* [YOUR TASK]:
Write out only the lines from the start of the entries up to and including the line with "nos classes d'\'equivalences."; please skip the pictures.
··· SUPPLIED DATA ···
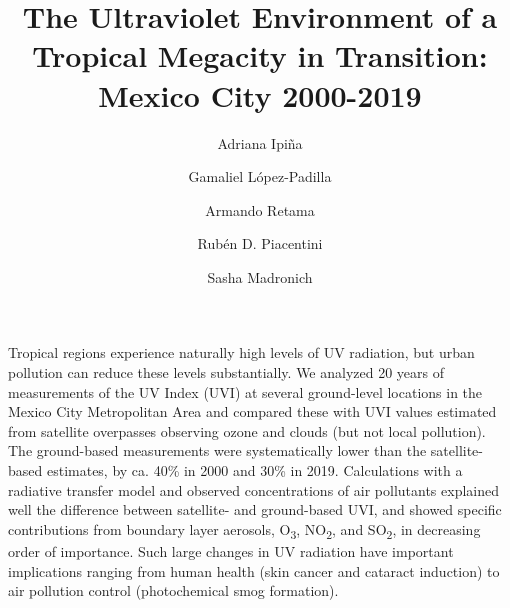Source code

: \documentclass[10pt]{article}
\renewenvironment{abstract}
  {{\bfseries\noindent{\abstractname}\par\nobreak}\footnotesize}
  {\bigskip}
\begin{document}
\title{The Ultraviolet Environment of a Tropical Megacity in Transition: Mexico
City 2000-2019}


\author[1,2]{Adriana Ipiña}
\author[3]{Gamaliel López-Padilla}
\author[4]{Armando Retama}
\author[1]{Rubén D. Piacentini}
\author[5]{Sasha Madronich}



\vspace{-1em}



  \date{}


\begingroup
\let\center\flushleft
\let\endcenter\endflushleft
\maketitle
\endgroup


\linenumbers



\doublespacing


\begin{abstract}
Tropical regions experience naturally high levels of UV radiation, but
urban pollution can reduce these levels substantially. We analyzed 20
years of measurements of the UV Index (UVI) at several ground-level
locations in the Mexico City Metropolitan Area and compared these with
UVI values estimated from satellite overpasses observing ozone and
clouds (but not local pollution). The ground-based measurements were
systematically lower than the satellite-based estimates, by ca. 40\% in
2000 and 30\% in 2019. Calculations with a radiative transfer model and
observed concentrations of air pollutants explained well the difference
between satellite- and ground-based UVI, and showed specific
contributions from boundary layer aerosols, O\textsubscript{3},
NO\textsubscript{2}, and SO\textsubscript{2}, in decreasing order of
importance. Such large changes in UV radiation have important
implications ranging from human health (skin cancer and cataract
induction) to air pollution control (photochemical smog formation).%
\end{abstract}%
\end{document}
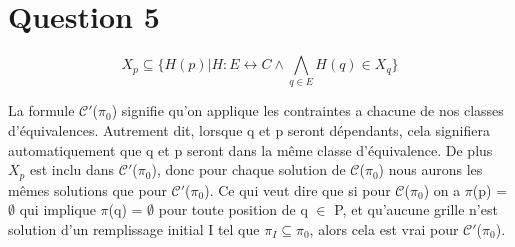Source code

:
\section{Question 5}

$$X_p \subseteq \lbrace H(p) \vert H : E \leftrightarrow C \wedge \bigwedge_{q \in E} H(q) \in X_q \rbrace$$

La formule $\mathcal{C'}$($\pi_0$) signifie qu'on applique les contraintes a chacune de nos classes d'\'equivalences.
Autrement dit, lorsque q et p seront d\'ependants, cela signifiera automatiquement que q et p seront dans la m\^eme classe d'\'equivalence.  De plus $X_p$ est inclu dans $\mathcal{C'}$($\pi_0$), donc pour chaque solution de $\mathcal{C}$($\pi_0$) nous aurons les m\^emes solutions que pour $\mathcal{C'}$($\pi_0$). Ce qui veut dire que si pour $\mathcal{C}$($\pi_0$) on a $\pi$(p) = $\emptyset$ qui implique $\pi$(q) = $\emptyset$ pour toute position de q $\in$ P, et qu'aucune grille n'est solution d'un remplissage initial I tel que $\pi_I \subseteq \pi_0$, alors cela est vrai pour $\mathcal{C'}$($\pi_0$).

\bigskip
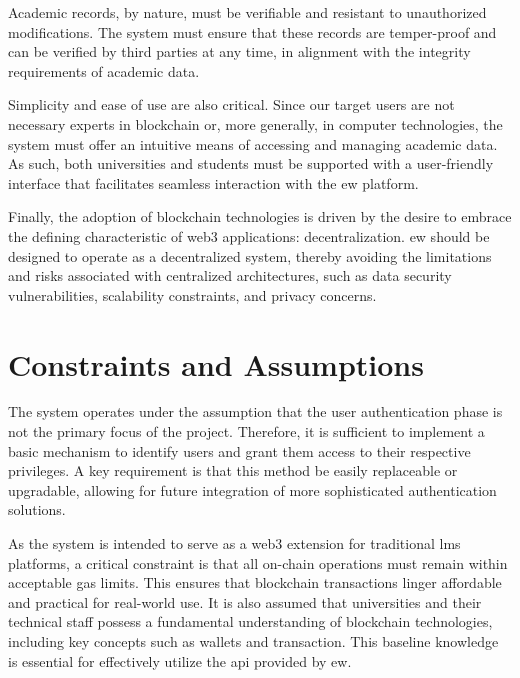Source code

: Academic records, by nature, must be verifiable and resistant to unauthorized modifications. The system must ensure that these records are temper-proof and can be verified by third parties at any time, in alignment with the integrity requirements of academic data.

Simplicity and ease of use are also critical. Since our target users are not necessary experts in blockchain or, more generally, in computer technologies, the system must offer an intuitive means of accessing and managing academic data. As such, both universities and students must be supported with a user-friendly interface that facilitates seamless interaction with the \acrshort{ew} platform.

Finally, the adoption of blockchain technologies is driven by the desire to embrace the defining characteristic of \Gls{web3} applications: decentralization. \acrshort{ew} should be designed to operate as a decentralized system, thereby avoiding the limitations and risks associated with centralized architectures, such as data security vulnerabilities, scalability constraints, and privacy concerns. %


\section{Constraints and Assumptions}
The system operates under the assumption that the user authentication phase is not the primary focus of the project. Therefore, it is sufficient to implement a basic mechanism to identify users and grant them access to their respective privileges. A key requirement is that this method be easily replaceable or upgradable, allowing for future integration of more sophisticated authentication solutions.

As the system is intended to serve as a \Gls{web3} extension for traditional \acrshort{lms} platforms, a critical constraint is that all on-chain operations must remain within acceptable gas limits. This ensures that blockchain transactions linger affordable and practical for real-world use. It is also assumed that universities and their technical staff possess a fundamental understanding of blockchain technologies, including key concepts such as wallets and transaction. This baseline knowledge is essential for effectively utilize the \acrshort{api} provided by \acrshort{ew}.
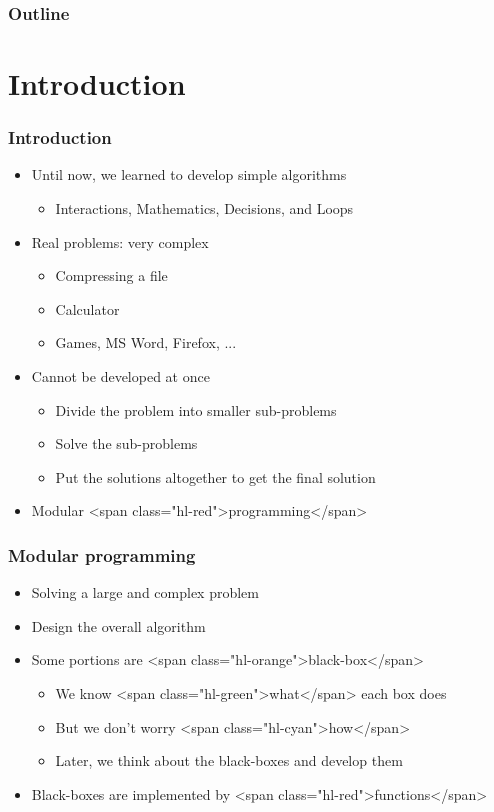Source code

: \documentclass{../c-lecture}
\subtitle{Functions}
\begin{document}
\begin{frame}
  \titlepage{}
\end{frame}
\begin{frame}
  \frametitle{Outline}
  \tableofcontents{}
\end{frame}

\section{Introduction}

\begin{frame}
  \frametitle{Introduction}
  \begin{itemize}
    \item Until now, we learned to develop simple algorithms
    \begin{itemize}
      \item Interactions, Mathematics, Decisions, and Loops
    \end{itemize}
    \item Real problems: very complex
    \begin{itemize}
      \item Compressing a file
      \item Calculator
      \item Games, MS Word, Firefox, ...
    \end{itemize}
    \item Cannot be developed at once
    \begin{itemize}
      \item Divide the problem into smaller sub-problems
      \item Solve the sub-problems
      \item Put the solutions altogether to get the final solution
    \end{itemize}
    \item Modular <span class="hl-red">programming</span>
  \end{itemize}
\end{frame}
\begin{frame}
  \frametitle{Modular programming}
  \begin{itemize}
    \item Solving a large and complex problem
    \item Design the overall algorithm
    \item Some portions are <span class="hl-orange">black-box</span>
    \begin{itemize}
      \item We know <span class="hl-green">what</span> each box does
      \item But we don't worry <span class="hl-cyan">how</span>
      \item Later, we think about the black-boxes and develop them
    \end{itemize}
    \item
      Black-boxes are implemented by <span class="hl-red">functions</span>

  \end{itemize}
\end{frame}
\end{document}

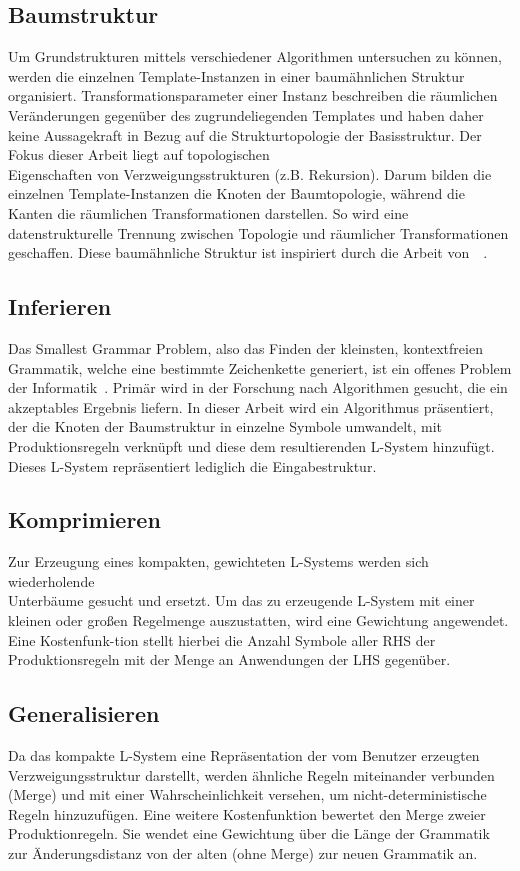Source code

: \subsection*{Baumstruktur}
Um Grundstrukturen mittels verschiedener Algorithmen untersuchen zu können, werden die einzelnen Template-Instanzen in
einer baumähnlichen Struktur organisiert.
Transformationsparameter einer Instanz beschreiben die räumlichen Veränderungen gegenüber des zugrundeliegenden Templates
und haben daher keine Aussagekraft in Bezug auf die Strukturtopologie der Basisstruktur.
Der Fokus dieser Arbeit liegt auf topologischen\\Eigenschaften von Verzweigungsstrukturen (z.B. Rekursion).
Darum bilden die einzelnen Template-Instanzen die Knoten der Baumtopologie, während die Kanten die räumlichen Transformationen
darstellen.
So wird eine datenstrukturelle Trennung zwischen Topologie und räumlicher Transformationen geschaffen.
Diese baumähnliche Struktur ist inspiriert durch die Arbeit von~\citeauthor{guo_2020}~\cite{guo_2020}.

\subsection*{Inferieren}
Das Smallest Grammar Problem, also das Finden der kleinsten, kontextfreien Grammatik, welche eine bestimmte Zeichenkette
generiert, ist ein offenes Problem der Informatik~\cite{charikar_2005}.
Primär wird in der Forschung nach Algorithmen gesucht, die ein akzeptables Ergebnis liefern.
In dieser Arbeit wird ein Algorithmus präsentiert, der die Knoten der Baumstruktur in einzelne Symbole umwandelt, mit
Produktionsregeln verknüpft und diese dem resultierenden L-System hinzufügt.
Dieses L-System repräsentiert lediglich die Eingabestruktur.

\newpage

\subsection*{Komprimieren}
Zur Erzeugung eines kompakten, gewichteten L-Systems werden sich wiederholende\\Unterbäume gesucht und ersetzt.
Um das zu erzeugende L-System mit einer kleinen oder großen Regelmenge auszustatten, wird eine Gewichtung angewendet.
Eine Kostenfunk-tion stellt hierbei die Anzahl Symbole aller RHS der Produktionsregeln mit der Menge an Anwendungen der
LHS gegenüber.

\subsection*{Generalisieren}
Da das kompakte L-System eine Repräsentation der vom Benutzer erzeugten Verzweigungsstruktur darstellt, werden ähnliche
Regeln miteinander verbunden (Merge) und mit einer Wahrscheinlichkeit versehen, um nicht-deterministische Regeln hinzuzufügen.
Eine weitere Kostenfunktion bewertet den Merge zweier Produktionregeln.
Sie wendet eine Gewichtung über die Länge der Grammatik zur Änderungsdistanz von der alten (ohne Merge) zur neuen Grammatik an.

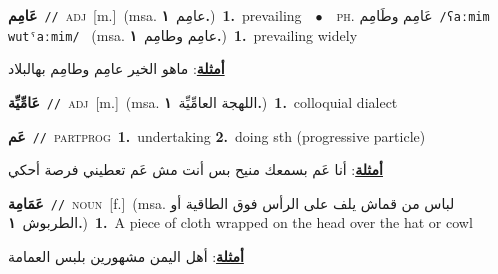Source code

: \documentclass[10pt,a4paper,twoside]{article} %
\begin{document}
\begin{multicols}{2}
{\setlength\topsep{0pt}\textbf{\foreignlanguage{arabic}{عَامِم}}\ {\color{gray}\texttt{//}\color{black}}\ \textsc{adj}\ [m.]\ \color{gray}(msa. \foreignlanguage{arabic}{عامِم}~\foreignlanguage{arabic}{\textbf{١.}})\color{black}\ \textbf{1.}~prevailing\ \ $\bullet$\ \ \textsc{ph.} \color{gray} \foreignlanguage{arabic}{عَامِم وطَامِم}\color{black}\ {\color{gray}\texttt{/{\sffamily ʕaːmim wutˤaːmim}/}\color{black}}\ \color{gray} (msa. \foreignlanguage{arabic}{عامِم وطامِم}~\foreignlanguage{arabic}{\textbf{١.}})\color{black}\ \textbf{1.}~prevailing widely\  \begin{flushright}\color{gray}\foreignlanguage{arabic}{\textbf{\underline{\foreignlanguage{arabic}{أمثلة}}}: ماهو الخير عامِم وطامِم بهالبلاد}\end{flushright}\color{black}} \vspace{2mm}

{\setlength\topsep{0pt}\textbf{\foreignlanguage{arabic}{عَامِّيِّة}}\ {\color{gray}\texttt{//}\color{black}}\ \textsc{adj}\ [m.]\ \color{gray}(msa. \foreignlanguage{arabic}{اللهجة العامِّيِّة}~\foreignlanguage{arabic}{\textbf{١.}})\color{black}\ \textbf{1.}~colloquial dialect\ } \vspace{2mm}

{\setlength\topsep{0pt}\textbf{\foreignlanguage{arabic}{عَم}}\ {\color{gray}\texttt{//}\color{black}}\ \textsc{part\textunderscore prog}\ \textbf{1.}~undertaking  \textbf{2.}~doing sth (progressive particle)\  \begin{flushright}\color{gray}\foreignlanguage{arabic}{\textbf{\underline{\foreignlanguage{arabic}{أمثلة}}}: أنا عَم بسمعك منيح بس أنت مش عَم تعطيني فرصة أحكي}\end{flushright}\color{black}} \vspace{2mm}

{\setlength\topsep{0pt}\textbf{\foreignlanguage{arabic}{عَمَامِة}}\ {\color{gray}\texttt{//}\color{black}}\ \textsc{noun}\ [f.]\ \color{gray}(msa. \foreignlanguage{arabic}{لباس من قماش يلف على الرأس فوق الطاقية أو الطربوش}~\foreignlanguage{arabic}{\textbf{١.}})\color{black}\ \textbf{1.}~A piece of cloth wrapped on the head over the hat or cowl\  \begin{flushright}\color{gray}\foreignlanguage{arabic}{\textbf{\underline{\foreignlanguage{arabic}{أمثلة}}}: أهل اليمن مشهورين بلبس العمامة}\end{flushright}\color{black}} \vspace{2mm}


\end{multicols}
\end{document}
···
* [TASK ANSWER]:
Source code

: \documentclass[10pt]{article}
\renewenvironment{abstract}
  {{\bfseries\noindent{\abstractname}\par\nobreak}\footnotesize}
  {\bigskip}
\begin{document}
\title{The Ultraviolet Environment of a Tropical Megacity in Transition: Mexico
City 2000-2019}


\author[1,2]{Adriana Ipiña}
\author[3]{Gamaliel López-Padilla}
\author[4]{Armando Retama}
\author[1]{Rubén D. Piacentini}
\author[5]{Sasha Madronich}



\vspace{-1em}



  \date{}


\begingroup
\let\center\flushleft
\let\endcenter\endflushleft
\maketitle
\endgroup


\linenumbers



\doublespacing


\begin{abstract}
Tropical regions experience naturally high levels of UV radiation, but
urban pollution can reduce these levels substantially. We analyzed 20
years of measurements of the UV Index (UVI) at several ground-level
locations in the Mexico City Metropolitan Area and compared these with
UVI values estimated from satellite overpasses observing ozone and
clouds (but not local pollution). The ground-based measurements were
systematically lower than the satellite-based estimates, by ca. 40\% in
2000 and 30\% in 2019. Calculations with a radiative transfer model and
observed concentrations of air pollutants explained well the difference
between satellite- and ground-based UVI, and showed specific
contributions from boundary layer aerosols, O\textsubscript{3},
NO\textsubscript{2}, and SO\textsubscript{2}, in decreasing order of
importance. Such large changes in UV radiation have important
implications ranging from human health (skin cancer and cataract
induction) to air pollution control (photochemical smog formation).%
\end{abstract}%
\end{document}
Source code

:
\section{Question 5}

$$X_p \subseteq \lbrace H(p) \vert H : E \leftrightarrow C \wedge \bigwedge_{q \in E} H(q) \in X_q \rbrace$$

La formule $\mathcal{C'}$($\pi_0$) signifie qu'on applique les contraintes a chacune de nos classes d'\'equivalences.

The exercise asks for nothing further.